Putting documents into their work context in document analysis
A. Salminen , , V. Lyytikäinen and P. Tiitinen
Department of Computer Science and Information Systems, University of Jyväskylä, PO Box 35 (MaE), FIN-40351 Jyväskylä, Finland
Received 10 September 1999; accepted 9 November 1999. Available online 18 April 2000.
Abstract
In trying to achieve document standardization the goal is to find more effective, consistent, and standardized ways to utilize information technology. The specification and implementation of document standards may take several years requiring a profound analysis and understanding of document management practices. Document standardization does not concern documents only: it concerns workers, their work, business partners, and future systems as well. In this paper we discuss two ways of describing the work context of documents: process modelling and life cycle modelling. In process modelling, documents are regarded as resources produced and used in inter- or intra-organizational business processes. Different types of documents are typically produced and used in a business process. In life cycle modelling work related to processing of a document of a specific type is described. The modelling methods have been tested in an SGML standardization project called RASKE during the analysis of four case domains: the enquiry process in the Finnish Parliament and Government, national Finnish legislative work, budgetary work, and the Finnish participation in EU legislative work. This paper discusses the modelling requirements in document analysis and describes the techniques used in the RASKE project.
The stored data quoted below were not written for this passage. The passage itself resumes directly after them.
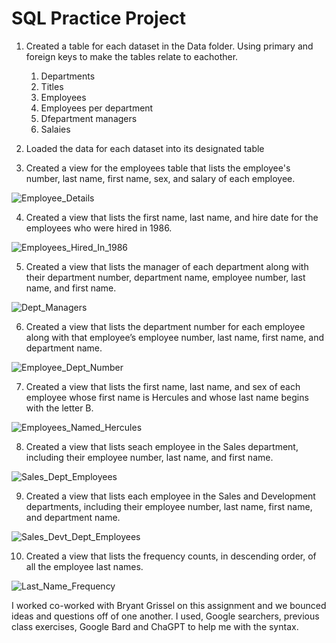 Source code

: # SQL Practice Project

1. Created a table for each dataset in the Data folder. Using primary and foreign keys to make the tables relate to eachother.
    1. Departments
    2. Titles
    3. Employees
    4. Employees per department
    5. Dfepartment managers
    6. Salaies
    
2. Loaded the data for each dataset into its designated table

3. Created a view for the employees table that lists the employee's number, last name, first name, sex, and salary of each employee.

![Employee_Details](https://github.com/aclima88/module_9_challenge/assets/133547307/2764f4ae-1d02-487e-9e7c-545a776e21be)
   
4. Created a view that lists the first name, last name, and hire date for the employees who were hired in 1986.

![Employees_Hired_In_1986](https://github.com/aclima88/module_9_challenge/assets/133547307/a14540ec-3da4-4f72-a50c-3119fb68a284)
    
5.  Created a view that lists the manager of each department along with their department number, department name, employee number, last name, and first name.

![Dept_Managers](https://github.com/aclima88/module_9_challenge/assets/133547307/9066b17e-be6a-472f-b649-c8cfb8bd70e1)
    
6. Created a view that lists the department number for each employee along with that employee’s employee number, last name, first name, and department name.

![Employee_Dept_Number](https://github.com/aclima88/module_9_challenge/assets/133547307/4dc7d9d4-bac9-4edc-8ed2-eb6f599643a7)
    
7. Created a view that lists the first name, last name, and sex of each employee whose first name is Hercules and whose last name begins with the letter B.

![Employees_Named_Hercules](https://github.com/aclima88/module_9_challenge/assets/133547307/2ee2cee4-5577-4a06-940e-bcaed74e05ca)
    
8. Created a view that lists seach employee in the Sales department, including their employee number, last name, and first name.

![Sales_Dept_Employees](https://github.com/aclima88/module_9_challenge/assets/133547307/c416f908-4f5c-451e-830a-377f3762c7fe)
    
9. Created a view that lists each employee in the Sales and Development departments, including their employee number, last name, first name, and department name.

![Sales_Devt_Dept_Employees](https://github.com/aclima88/module_9_challenge/assets/133547307/7feceff7-6b1d-4568-aac3-4d5d018022b6)

10. Created a view that lists the frequency counts, in descending order, of all the employee last names.

![Last_Name_Frequency](https://github.com/aclima88/module_9_challenge/assets/133547307/870bde02-42cb-426a-a89f-7fa1b89083b7)

I worked co-worked with Bryant Grissel on this assignment and we bounced ideas and questions off of one another.
I used, Google searchers, previous class exercises, Google Bard and ChaGPT to help me with the syntax.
Author Keywords: Document analysis; Document standardization; Process modelling; SGML; XML
1. Introduction
The data volume in the electronic document repositories of organizations is growing fast, but the diversity of the document formats and systems, as well as continuing changes in the information technology, cause problems in the access and use of the information needed in work tasks. The problems concern both companies and public sector organizations. These problems have prompted organizations to start major document standardization projects where the intention is to agree upon rules which define the way information is represented in documents. The rules are needed in order to achieve more effective, consistent, and stable ways to utilize information technology in business processes. Problems with technological changes, and in the maintenance of long-term access to digital documents have motivated the search for application independent formats for documents. SGML (Standard Generalized Markup Language) is an international standard for defining and representing documents in an application-independent form (Goldfarb, 1990). A subset of SGML called XML (Extensible Markup Language) has been developed especially for specifying document standards to be used in Web information systems ( Bray, Paoli & Sperberg-McQueen, 1998).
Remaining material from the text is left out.